In Section 13 of the website you present the problem of a freelancer with many clients. You show that the classical JD system built on a AC.ID (= 10/10/100) structure does not work so well with that situation, as the structure can either be “Work / 10 clients / 100 jobs” (no subfolders) or “10 clients / 10 jobs / 100 subfolders”. There is no way to arrange the structure to have more than 10 clients with more than 10 jobs each and subfolders.
To solve this problem, you present a “Multiple Systems” update in which the items are organized as SYS.AC.ID, allowing a lot more items (= 2600/10/10/100). What I don’t understand is, how does that solution apply to the “freelancer with many clients” problem? Unless I’m mistaken this is not explained. Is each “SYS” supposed to be a client? In that case, you end up with something like a C01 (= Client01) system containing 10 areas, each area containing 10 categories, and each category containing 100 items. To me that looks like way too much granularity (what do you do with those 10,000 possible folders per client?), and this approach does not fit with what I’ve understood from other parts of the website/book – that a “system” should be reserved for really, really large initiatives like “building a farm”. Also, in that structure, at what level are the jobs supposed to live? Area, category, ID? The first two levels are still limited to 10, so how do you record more than 10 jobs per client? I fear I’m missing the point.
Reading up on the forum, I realize I might be part of the “Academics” cohort that create so much confusion, sorry about that
Here’s an interesting thread The Freelancer system discussing this problem. Check out the video Johnny posted in response if you have time.

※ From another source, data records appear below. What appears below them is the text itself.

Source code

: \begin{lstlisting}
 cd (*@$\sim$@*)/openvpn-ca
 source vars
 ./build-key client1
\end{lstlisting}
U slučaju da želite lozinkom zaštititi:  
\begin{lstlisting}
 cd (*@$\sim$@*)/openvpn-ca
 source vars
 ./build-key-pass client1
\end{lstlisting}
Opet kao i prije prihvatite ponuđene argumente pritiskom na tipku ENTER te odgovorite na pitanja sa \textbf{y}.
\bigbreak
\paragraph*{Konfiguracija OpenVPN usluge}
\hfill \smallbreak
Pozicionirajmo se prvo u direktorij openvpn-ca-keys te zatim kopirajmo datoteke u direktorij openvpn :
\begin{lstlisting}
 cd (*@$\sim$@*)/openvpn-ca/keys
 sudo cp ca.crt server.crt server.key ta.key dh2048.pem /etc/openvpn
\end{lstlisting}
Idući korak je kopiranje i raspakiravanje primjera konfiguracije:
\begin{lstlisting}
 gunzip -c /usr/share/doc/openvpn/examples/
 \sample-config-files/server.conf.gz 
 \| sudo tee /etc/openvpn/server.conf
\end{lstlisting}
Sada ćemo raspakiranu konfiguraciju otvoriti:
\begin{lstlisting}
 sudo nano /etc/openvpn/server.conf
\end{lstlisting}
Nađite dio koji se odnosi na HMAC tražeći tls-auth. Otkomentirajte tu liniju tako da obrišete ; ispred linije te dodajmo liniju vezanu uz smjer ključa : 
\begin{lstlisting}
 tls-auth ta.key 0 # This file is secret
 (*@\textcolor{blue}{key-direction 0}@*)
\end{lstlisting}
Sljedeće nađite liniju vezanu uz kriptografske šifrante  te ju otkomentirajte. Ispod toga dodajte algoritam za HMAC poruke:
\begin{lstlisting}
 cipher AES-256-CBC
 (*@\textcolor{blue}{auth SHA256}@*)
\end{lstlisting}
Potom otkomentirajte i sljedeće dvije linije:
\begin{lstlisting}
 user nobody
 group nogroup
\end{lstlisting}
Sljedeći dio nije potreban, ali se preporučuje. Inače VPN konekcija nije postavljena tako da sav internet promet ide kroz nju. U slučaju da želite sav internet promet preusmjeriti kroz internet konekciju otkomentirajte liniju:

I have my own version of this problem. I won’t go into too much detail, but here’s some advice: forget about the SYS.AC.ID numbers. I’ve found using ‘YYYY-MM-DD’ is useful for titles, and I sort projects into folders by year (‘YYYY’).

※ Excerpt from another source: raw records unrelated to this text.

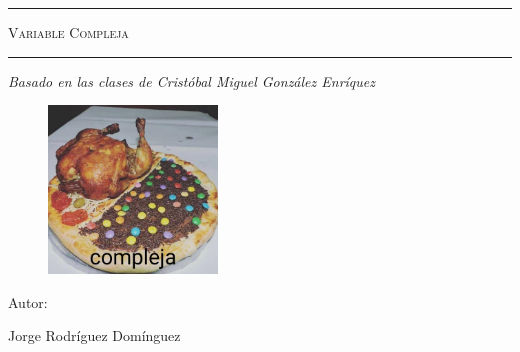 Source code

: \begin{titlepage}
\centering
{\bfseries\LARGE \ \par}
\vspace{1cm}
{\scshape\Large \ \par}
\vspace{3cm}
\rule{\linewidth}{0.5mm}
{\scshape\Huge Variable Compleja \par}
\rule{\linewidth}{0.5mm} \par
\vspace{3cm}
{\itshape\Large Basado en las clases de Cristóbal Miguel González Enríquez \par}
\vfill
\begin{figure}[H]
    \centering
    \includegraphics[width=0.4\textwidth]{complejaxd.jpeg}
\end{figure}
{\Large Autor: \par}
{\Large Jorge Rodríguez Domínguez \par}
\vfill
\end{titlepage}
\tableofcontents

Yes, that’s way too many folders to functionally manage.
It might help to take a step back and think about what it is you need to organize as a freelancer. Consider “How many clients do I expect to have each year?” and “How many ‘projects’ can I expect per client?”. You probably don’t need as many folders as you think.
At scale, a database becomes helpful. The website and workbook hint at using databases, but in this case, I would definitely consider using one to manage project and client metadata. A good database will provide more functionality than a folder structure can.

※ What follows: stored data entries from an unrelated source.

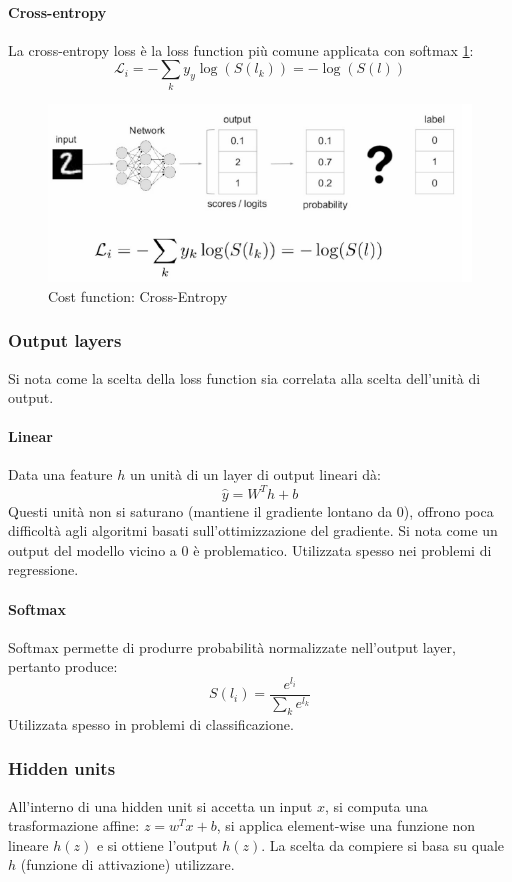 			\paragraph{Cross-entropy}
			La cross-entropy loss \`e la loss function pi\`u comune applicata con softmax \ref{fig:chapter11-06}:
			$$\mathcal{L}_i = -\sum\limits_ky_y\log(S(l_k)) = -\log(S(l))$$
			
			\begin{figure}
				\centering
				\includegraphics[width=0.6\linewidth]{imgs/chapter11/img6}
				\caption{Cost function: Cross-Entropy}
				\label{fig:chapter11-06}
			\end{figure}
		
		\subsubsection{Output layers}
		Si nota come la scelta della loss function sia correlata alla scelta dell'unit\`a di output.

			\paragraph{Linear}
			Data una feature $h$ un unit\`a di un layer di output lineari d\`a:
			$$\hat{y} = W^Th+b$$
			Questi unit\`a non si saturano (mantiene il gradiente lontano da $0$), offrono poca difficolt\`a agli algoritmi basati sull'ottimizzazione del gradiente.
			Si nota come un output del modello vicino a $0$ \`e problematico.
			Utilizzata spesso nei problemi di regressione.

			\paragraph{Softmax}
			Softmax permette di produrre probabilit\`a normalizzate nell'output layer, pertanto produce:
			$$S(l_i) = \frac{e^{l_i}}{\sum\limits_ke^{l_k}}$$
			Utilizzata spesso in problemi di classificazione.
		\subsubsection{Hidden units}
		All'interno di una hidden unit si accetta un input $x$, si computa una trasformazione affine: $z = w^Tx+b$, si applica element-wise una funzione non lineare $h(z)$ e si ottiene l'output $h(z)$.
		La scelta da compiere si basa su quale $h$ (funzione di attivazione) utilizzare.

I was mostly trying to understand if 1) the reasoning of section 13 is sound and I’ve misunderstood something, or 2) there is a flaw in the reasoning, and the SYS.AC.ID system is not a good solution for the problem that is described at the outset of section 13. I’m not even a freelancer
I’m just starting to try out the system, so I feel it’s a bit too early to stray away from it
I’ve been moving our own stuff over all day today. There’s a bit here, I’ll blog about it shortly as an interim document. I think we’ll want to run this ourselves for a little while to iron out any kinks before I make it official.
(Copying this text from this post as it’s very relevant here.)
I’m just playing with this myself in the context of the ‘creative’ or ‘freelancer’ pattern that’s mentioned in these same threads.
What seems to work is a strategy where you expand the ‘middle’ of your system. So if you’ve usually got:
Areas | Categories | IDs
10x | 10x per | 100x per
…what I think is good is to keep that first level, areas. Don’t mess with them: stick to 10, stick with the naming scheme.